2) His ability to resurrect. He can bring life out of death, whether it is a dead womb or a dead person. He raised his Son Jesus from the dead (Luke 24:1-3), and one day will resurrect all who have died (John 5:28- 29).
3) His ability to humble the proud as well as exalt the humble (Job 40:6-12; Daniel 4:28-37; Matthew 23:12; James 4:6,10).
Job certainly learned this at the end of his struggle. He longed to argue his case face-to-face with God (Job 13:15). When God finally gave Job the audience he had been longing for, He questioned Job relentlessly—for 123 verses—pointing to His wisdom and power in all that He has created.
Job responds halfway through the interrogation saying, “Behold, I am of small account; what shall I answer you? I lay my hand on my mouth”(Job 40:4, ESV). God continues His questioning. Then Job answered the LORD and said: “I know that you can do all things, and that no purpose of yours can be thwarted.…I have uttered what I did not understand, things too wonderful for me, which I did not know.…I had heard of you by the hearing of the ear, but now my eye sees you; therefore I despise myself, and repent in dust and ashes” (Job 42:1-6, ESV).
When coming face-to-face with God, the proper response is to humble ourselves. We, like Job, need to remember that God is not like us. We cannot understand Him in light of ourselves. He is holy; we are not. He knows everything; we do not. He is God; we are not.
He is just, righteous, loving, and wise. He knows all things, is present everywhere at all times, and possesses all power. He is all these things all the time. He never changes, nor does anything contrary to His nature. We must consider these things and bring them to mind when it seems God is not acting like God at all, or the way we think He should.

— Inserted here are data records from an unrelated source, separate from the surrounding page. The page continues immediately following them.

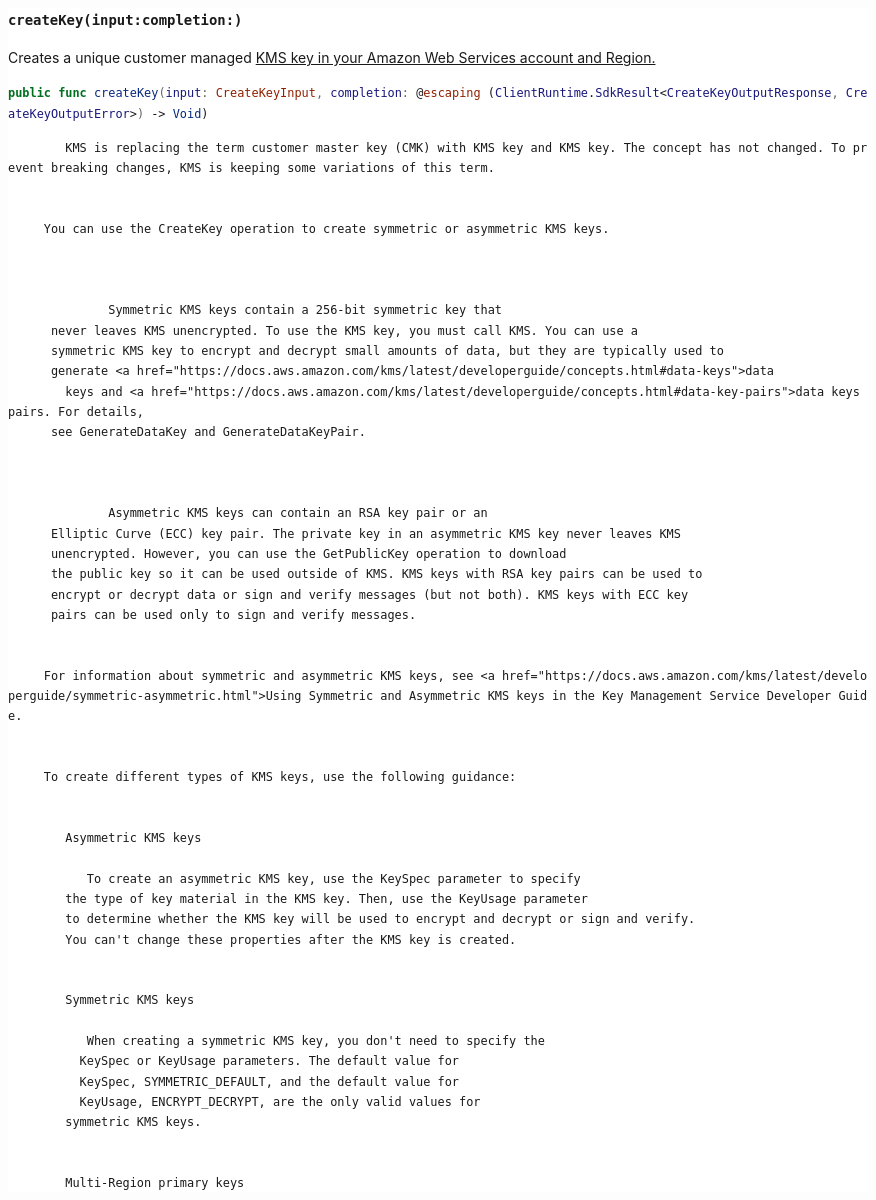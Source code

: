 ### `createKey(input:completion:)`

Creates a unique customer managed <a href="https:​//docs.aws.amazon.com/kms/latest/developerguide/concepts.html#kms-keys">KMS key in your Amazon Web Services account and Region.

``` swift
public func createKey(input: CreateKeyInput, completion: @escaping (ClientRuntime.SdkResult<CreateKeyOutputResponse, CreateKeyOutputError>) -> Void)
```

``` 
        KMS is replacing the term customer master key (CMK) with KMS key and KMS key. The concept has not changed. To prevent breaking changes, KMS is keeping some variations of this term.


     You can use the CreateKey operation to create symmetric or asymmetric KMS keys.



              Symmetric KMS keys contain a 256-bit symmetric key that
      never leaves KMS unencrypted. To use the KMS key, you must call KMS. You can use a
      symmetric KMS key to encrypt and decrypt small amounts of data, but they are typically used to
      generate <a href="https://docs.aws.amazon.com/kms/latest/developerguide/concepts.html#data-keys">data
        keys and <a href="https://docs.aws.amazon.com/kms/latest/developerguide/concepts.html#data-key-pairs">data keys pairs. For details,
      see GenerateDataKey and GenerateDataKeyPair.



              Asymmetric KMS keys can contain an RSA key pair or an
      Elliptic Curve (ECC) key pair. The private key in an asymmetric KMS key never leaves KMS
      unencrypted. However, you can use the GetPublicKey operation to download
      the public key so it can be used outside of KMS. KMS keys with RSA key pairs can be used to
      encrypt or decrypt data or sign and verify messages (but not both). KMS keys with ECC key
      pairs can be used only to sign and verify messages.


     For information about symmetric and asymmetric KMS keys, see <a href="https://docs.aws.amazon.com/kms/latest/developerguide/symmetric-asymmetric.html">Using Symmetric and Asymmetric KMS keys in the Key Management Service Developer Guide.


     To create different types of KMS keys, use the following guidance:


        Asymmetric KMS keys

           To create an asymmetric KMS key, use the KeySpec parameter to specify
        the type of key material in the KMS key. Then, use the KeyUsage parameter
        to determine whether the KMS key will be used to encrypt and decrypt or sign and verify.
        You can't change these properties after the KMS key is created.


        Symmetric KMS keys

           When creating a symmetric KMS key, you don't need to specify the
          KeySpec or KeyUsage parameters. The default value for
          KeySpec, SYMMETRIC_DEFAULT, and the default value for
          KeyUsage, ENCRYPT_DECRYPT, are the only valid values for
        symmetric KMS keys.


        Multi-Region primary keys
```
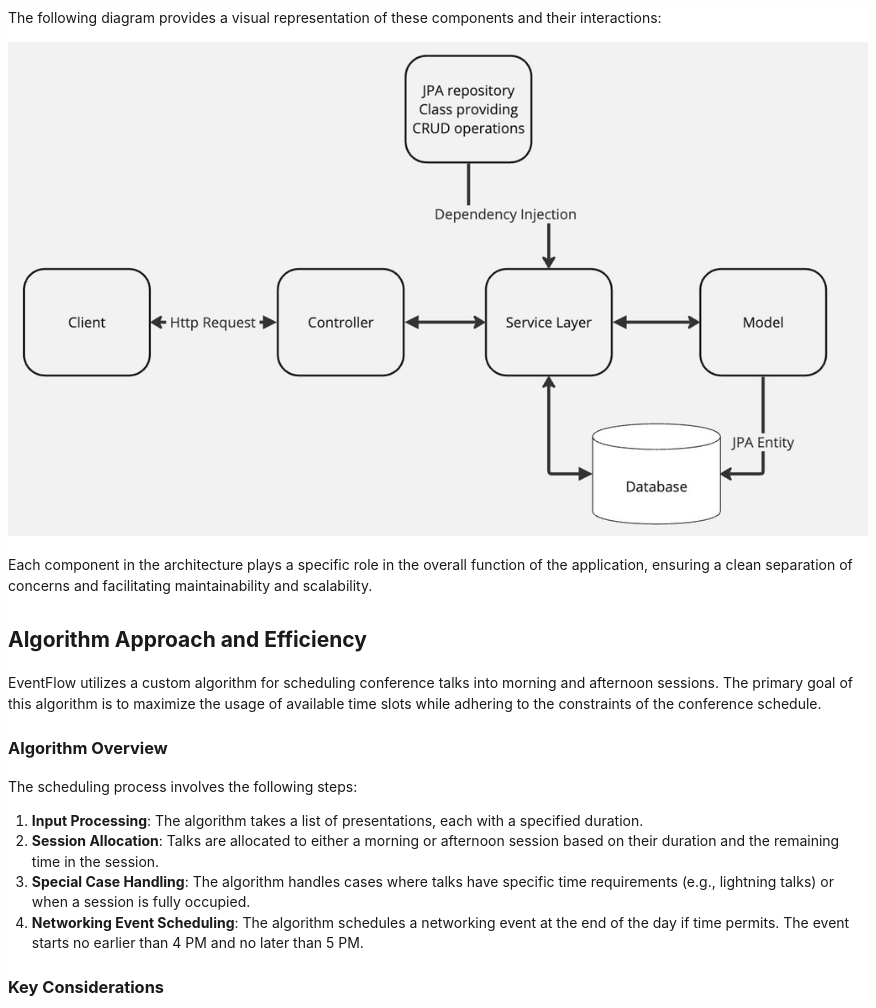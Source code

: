 The following diagram provides a visual representation of these components and their interactions:

![High-Level System Architecture](diagrams/high-level-system-diagram.jpg)

Each component in the architecture plays a specific role in the overall function of the application, ensuring a clean separation of concerns and facilitating maintainability and scalability.

## Algorithm Approach and Efficiency

EventFlow utilizes a custom algorithm for scheduling conference talks into morning and afternoon sessions. The primary goal of this algorithm is to maximize the usage of available time slots while adhering to the constraints of the conference schedule.

### Algorithm Overview

The scheduling process involves the following steps:

1. **Input Processing**: The algorithm takes a list of presentations, each with a specified duration.
2. **Session Allocation**: Talks are allocated to either a morning or afternoon session based on their duration and the remaining time in the session.
3. **Special Case Handling**: The algorithm handles cases where talks have specific time requirements (e.g., lightning talks) or when a session is fully occupied.
4. **Networking Event Scheduling**: The algorithm schedules a networking event at the end of the day if time permits. The event starts no earlier than 4 PM and no later than 5 PM.

### Key Considerations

When I was expecting our second child, I received a phone call that my brother had been killed in a car wreck. I remember saying to myself, almost immediately, “God, you could have stopped that accident, but you didn’t. You must have a plan I don’t understand.”
Thirty years later, as my daughter lay in a hospital in Louisiana, dying, the question came to me: “Do you really believe what you have written in that paper back on your desk in Dallas?”

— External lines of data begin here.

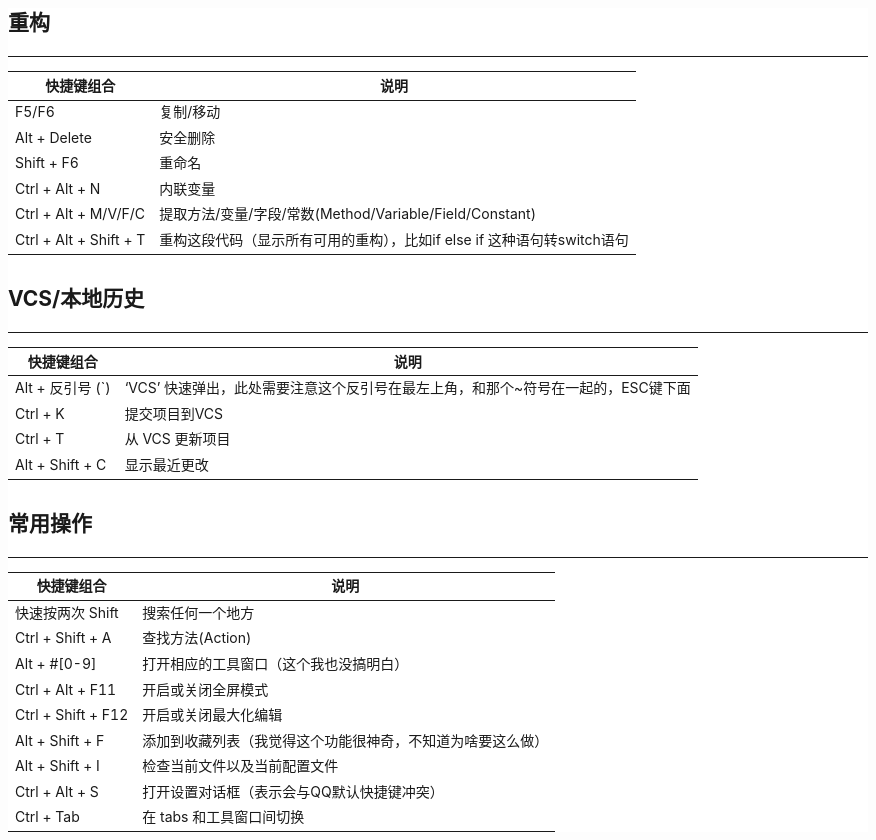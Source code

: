 ## 重构

------

| 快捷键组合             | 说明                                                         |
| ---------------------- | ------------------------------------------------------------ |
| F5/F6                  | 复制/移动                                                    |
| Alt + Delete           | 安全删除                                                     |
| Shift + F6             | 重命名                                                       |
| Ctrl + Alt + N         | 内联变量                                                     |
| Ctrl + Alt + M/V/F/C   | 提取方法/变量/字段/常数(Method/Variable/Field/Constant)      |
| Ctrl + Alt + Shift + T | 重构这段代码（显示所有可用的重构），比如if else if 这种语句转switch语句 |

## VCS/本地历史

------

| 快捷键组合       | 说明                                                         |
| ---------------- | ------------------------------------------------------------ |
| Alt + 反引号 (`) | ‘VCS’ 快速弹出，此处需要注意这个反引号在最左上角，和那个~符号在一起的，ESC键下面 |
| Ctrl + K         | 提交项目到VCS                                                |
| Ctrl + T         | 从 VCS 更新项目                                              |
| Alt + Shift + C  | 显示最近更改                                                 |

## 常用操作

------

| 快捷键组合         | 说明                                                       |
| ------------------ | ---------------------------------------------------------- |
| 快速按两次 Shift   | 搜索任何一个地方                                           |
| Ctrl + Shift + A   | 查找方法(Action)                                           |
| Alt + #[0-9]       | 打开相应的工具窗口（这个我也没搞明白）                     |
| Ctrl + Alt + F11   | 开启或关闭全屏模式                                         |
| Ctrl + Shift + F12 | 开启或关闭最大化编辑                                       |
| Alt + Shift + F    | 添加到收藏列表（我觉得这个功能很神奇，不知道为啥要这么做） |
| Alt + Shift + I    | 检查当前文件以及当前配置文件                               |
| Ctrl + Alt + S     | 打开设置对话框（表示会与QQ默认快捷键冲突）                 |
| Ctrl + Tab         | 在 tabs 和工具窗口间切换                                   |
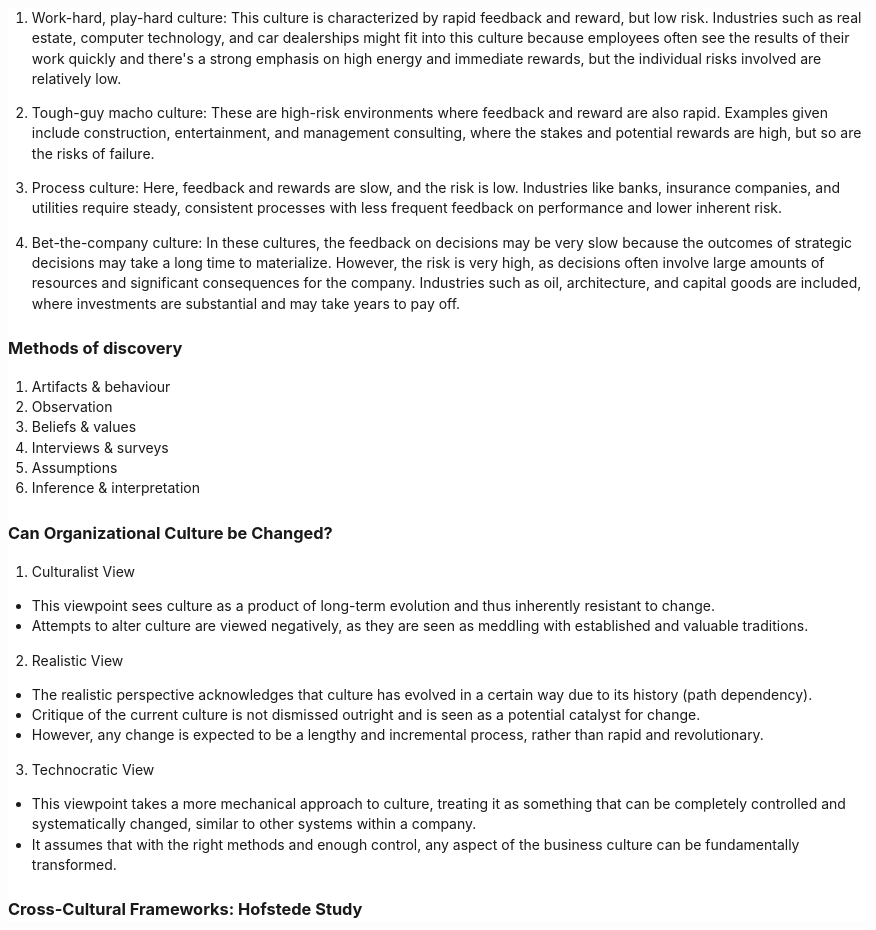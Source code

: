 1. Work-hard, play-hard culture: This culture is characterized by rapid feedback and reward, but low risk. Industries such as real estate, computer technology, and car dealerships might fit into this culture because employees often see the results of their work quickly and there's a strong emphasis on high energy and immediate rewards, but the individual risks involved are relatively low.

2. Tough-guy macho culture: These are high-risk environments where feedback and reward are also rapid. Examples given include construction, entertainment, and management consulting, where the stakes and potential rewards are high, but so are the risks of failure.

3. Process culture: Here, feedback and rewards are slow, and the risk is low. Industries like banks, insurance companies, and utilities require steady, consistent processes with less frequent feedback on performance and lower inherent risk.

4. Bet-the-company culture: In these cultures, the feedback on decisions may be very slow because the outcomes of strategic decisions may take a long time to materialize. However, the risk is very high, as decisions often involve large amounts of resources and significant consequences for the company. Industries such as oil, architecture, and capital goods are included, where investments are substantial and may take years to pay off.

### Methods of discovery

1. Artifacts & behaviour
2. Observation
3. Beliefs & values
4. Interviews & surveys
5. Assumptions
6. Inference & interpretation

### Can Organizational Culture be Changed?

1. Culturalist View

- This viewpoint sees culture as a product of long-term evolution and thus inherently resistant to change.
- Attempts to alter culture are viewed negatively, as they are seen as meddling with established and valuable traditions.

2. Realistic View

- The realistic perspective acknowledges that culture has evolved in a certain way due to its history (path dependency).
- Critique of the current culture is not dismissed outright and is seen as a potential catalyst for change.
- However, any change is expected to be a lengthy and incremental process, rather than rapid and revolutionary.

3. Technocratic View

- This viewpoint takes a more mechanical approach to culture, treating it as something that can be completely controlled and systematically changed, similar to other systems within a company.
- It assumes that with the right methods and enough control, any aspect of the business culture can be fundamentally transformed.

### Cross-Cultural Frameworks: Hofstede Study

I was writing my final theology paper entitled, Toward a Biblical Theology of Evil. Deep in my heart I answered, “Yes, I do. I believe God is sovereign over all things, and loving.” And for days and days afterward I kept saying over and over, “I know you are here with me. I know you are here,” even though I didn’t feel His presence at all.
>Could God have saved my brother and my daughter? Yes, He could have; but He didn’t.
>Was I alone in the midst of my suffering and pain? No, I was not.
>Did my theology matter? It absolutely did.
A.W. Tozer, in his book The Knowledge of the Holy, says, “What comes to our mind when we think about God is the most important thing about us.” Our theology is something we study and systematically develop and then live out by faith, one day at a time. And God continues to reveal Himself to us on the journey. Slowly over time, in both of those situations, as I cried out to God, He revealed Himself to me in deeper ways. I began to see how powerful He was as He met me in the darkness of my deep grief. He showed me grace upon grace, and gave me strength to do things I could not imagine.
The God we worship possesses all power. He is powerful enough to work all things together for good (Romans 8:28), even when life has completely fallen apart. We study the Scriptures to discover who He is. We are to remember the things He has done in the past, for He alone is God and there is none like Him (Isaiah 46:9).
For everything comes from him and exists by his power and is intended for his glory. All glory to him forever! Amen (Romans 11:36, NLT).
 Doug Blount, “The Attributes of God,” lecture for ST102, (Dallas Theological Seminary, Spring 2010).